Restate the records that follow word for word. Omit the images.

Saved entries:
=== Begin Enclosure ===

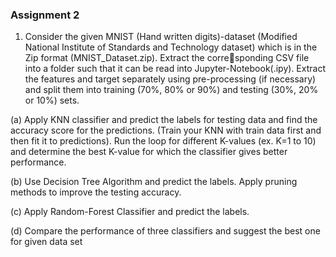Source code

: ### **Assignment 2**
1. Consider the given MNIST (Hand written digits)-dataset (Modified National Institute of Standards
and Technology dataset) which is in the Zip format (MNIST_Dataset.zip). Extract the corresponding CSV file into a folder such that it can be read into Jupyter-Notebook(.ipy). Extract
the features and target separately using pre-processing (if necessary) and split them into training
(70%, 80% or 90%) and testing (30%, 20% or 10%) sets.

(a) Apply KNN classifier and predict the labels for testing data and find the accuracy score for
the predictions. (Train your KNN with train data first and then fit it to predictions). Run the
loop for different K-values (ex. K=1 to 10) and determine the best K-value for which the
classifier gives better performance.

(b) Use Decision Tree Algorithm and predict the labels. Apply pruning methods to improve the
testing accuracy.

(c) Apply Random-Forest Classifier and predict the labels.

(d) Compare the performance of three classifiers and suggest the best one for given data set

=== End Enclosure ===

* [Written answer]:
Source code

: ### **Assignment 2**
1. Consider the given MNIST (Hand written digits)-dataset (Modified National Institute of Standards
and Technology dataset) which is in the Zip format (MNIST_Dataset.zip). Extract the corresponding CSV file into a folder such that it can be read into Jupyter-Notebook(.ipy). Extract
the features and target separately using pre-processing (if necessary) and split them into training
(70%, 80% or 90%) and testing (30%, 20% or 10%) sets.

(a) Apply KNN classifier and predict the labels for testing data and find the accuracy score for
the predictions. (Train your KNN with train data first and then fit it to predictions). Run the
loop for different K-values (ex. K=1 to 10) and determine the best K-value for which the
classifier gives better performance.

(b) Use Decision Tree Algorithm and predict the labels. Apply pruning methods to improve the
testing accuracy.

(c) Apply Random-Forest Classifier and predict the labels.

(d) Compare the performance of three classifiers and suggest the best one for given data set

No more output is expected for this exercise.